Режиссер по праву гордится вскрытым современным философским содержанием «Трех сестер» (дезориентированность безнадежного человека, галлюцинативная спутанность воспоминаний, потеря во времени и пространстве, выраженная в спектакле как в дисссонансности музыки, так и в скользящей сценографии, смыкающейся с образом часов, то и дело роняемых и раскалывающихся физически и в проекциях видео). Но не менее действенной оказывается в венской постановке пластическая партитура всей певческой гвардии, которую в плане выразительности и точности вполне уместно было сравнить со школой Пины Бауш. Обитатели прозоровского дома предстают не в бытовой атмосфере, а в некоем поэтически-метафизическом пространстве воспоминаний, дирижируемые судьбой. Быт остался где-то на дальней периферии, ушел под землю, оставив осколки, целостность физической жизни под сомнением, сохранившись лишь в обрывках фраз, то и дело повторяющихся, в какофонии звуков, шорохов прежнего бытия и странным образом в самой стойкой материи — костюмах, плотно облегающих тела полулюдей-полумарионеток. Плывущие, шагающие солдатики в мундирах отстукивают время как метроном в леденящем ритме, словно отмеряя пустоту.
Этот театр живых теней, плотно упакованных в форму солдатиков и задрапированных в красивые платья сестер-русалок столь же упоителен, сколь и уморителен — надменный и демонический Соленый (Виктор Шевченко); вечно подтянутый, то и дело скачущий на одной ноге соколом, полноватый, задушевно-мягкий, почти ни на что уже не надеющийся Тузенбах (Боаз Даниэль); воинственный, стремительный Вершинин (Клеменс Унтеррайнер), которому давно уже нечего ждать от жизни и которому Маша падает в руки как райское яблоко, безо всяких усилий; мятущийся тюфячок Чебутыкин (Дан Пауль Димитреску), помешавшийся на борьбе с бессмыслицей и тиканьем часов. Одним мощным пластическим мазком характеризует Габриэль Бермудез своего Прозорова, обмякшее, придавленное, словно дерево на обочине, тело которого ничему уже сопротивляться не способно.

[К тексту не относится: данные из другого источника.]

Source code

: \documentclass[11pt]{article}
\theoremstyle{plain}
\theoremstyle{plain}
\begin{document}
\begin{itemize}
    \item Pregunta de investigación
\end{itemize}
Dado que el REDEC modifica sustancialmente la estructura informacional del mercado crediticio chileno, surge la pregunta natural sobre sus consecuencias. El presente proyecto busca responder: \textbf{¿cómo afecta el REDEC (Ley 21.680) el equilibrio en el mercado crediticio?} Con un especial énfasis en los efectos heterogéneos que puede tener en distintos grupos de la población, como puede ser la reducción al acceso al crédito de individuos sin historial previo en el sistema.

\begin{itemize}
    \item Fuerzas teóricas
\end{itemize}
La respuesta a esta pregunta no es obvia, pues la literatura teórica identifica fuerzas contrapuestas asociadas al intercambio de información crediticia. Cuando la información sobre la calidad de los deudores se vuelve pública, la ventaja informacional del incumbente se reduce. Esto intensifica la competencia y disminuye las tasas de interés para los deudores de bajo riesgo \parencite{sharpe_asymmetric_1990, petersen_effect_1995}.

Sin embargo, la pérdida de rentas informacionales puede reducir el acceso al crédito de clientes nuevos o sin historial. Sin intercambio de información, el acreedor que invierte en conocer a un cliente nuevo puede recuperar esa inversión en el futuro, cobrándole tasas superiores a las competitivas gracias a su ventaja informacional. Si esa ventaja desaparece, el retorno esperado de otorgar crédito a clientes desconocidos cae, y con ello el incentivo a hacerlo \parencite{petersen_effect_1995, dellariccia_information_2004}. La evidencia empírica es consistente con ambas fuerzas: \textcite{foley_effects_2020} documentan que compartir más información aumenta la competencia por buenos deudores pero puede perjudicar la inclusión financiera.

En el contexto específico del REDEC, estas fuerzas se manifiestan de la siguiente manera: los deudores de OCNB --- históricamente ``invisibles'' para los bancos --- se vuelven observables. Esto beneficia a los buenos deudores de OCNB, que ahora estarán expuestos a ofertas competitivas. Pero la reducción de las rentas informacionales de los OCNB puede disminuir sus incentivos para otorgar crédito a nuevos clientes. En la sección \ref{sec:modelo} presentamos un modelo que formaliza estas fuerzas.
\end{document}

Известно, что композитор написал вначале все партии (женские и мужские) для мужского состава (премьера 1998 года в Лионе), а в Вене решил испробовать смешанный вариант, оставив лишь одну партию контртенора для Наташи (Эрик Юренаш). Партии трех сестер в Вене исполнили русские певицы — Аида Гарифуллина (Ирина), Маргарита Грицкова (Маша) и Ильзеар Хайруллова (Ольга). Сестры в интерпретации венцев — затворники бункера, участь которых ограничивается ожиданием чуда, мольбой, бегом мимо закрытых и захлопывающихся дверей или прикасанием к ним. Все двери всегда открыты для буффонной Наташи-каракатицы, раз за разом сталкивающей няню с кресла, зычностью голоса и наглыми манерами буквально взрывающей замкнутое пространство.
Жизнь прожита ради ничего.
Мы услышали Чехова на языке нашего страшного нового мира, из которого выкачан воздух надежды. Собрать часы, равно как и текст, боле невозможно. Прием абстракции в музыкальном и сценическом решении дал Этвёшу возможность выразить суть чеховского мира в трагедийно-спрессованном виде. Вселенской печалью окутан финал оперы. Казалось бы, хотя бы эти двое — Маша и Вершинин — обретают счастье, любовь пала им в руки как капля дождя, на мгновение, не успев объясниться, они должны расстаться. В партии Маши — Грицковой снова звучит тема истязания души, оттененная в музыке звуками давящей пилы. Нечто страшное вытягивает из человека последние жилы, и в последнюю минуту певица достигает небес страсти, ощущая себя буквально Леди Макбет Мценского уезда. В Венской опере в Чехове открыли поэтическую мощь под стать музыке Шостаковича и ахматовской поэзии, словно бы хотели в наши драматические времена еще раз подчеркнуть, сколь хорошо здесь знают Россию классики.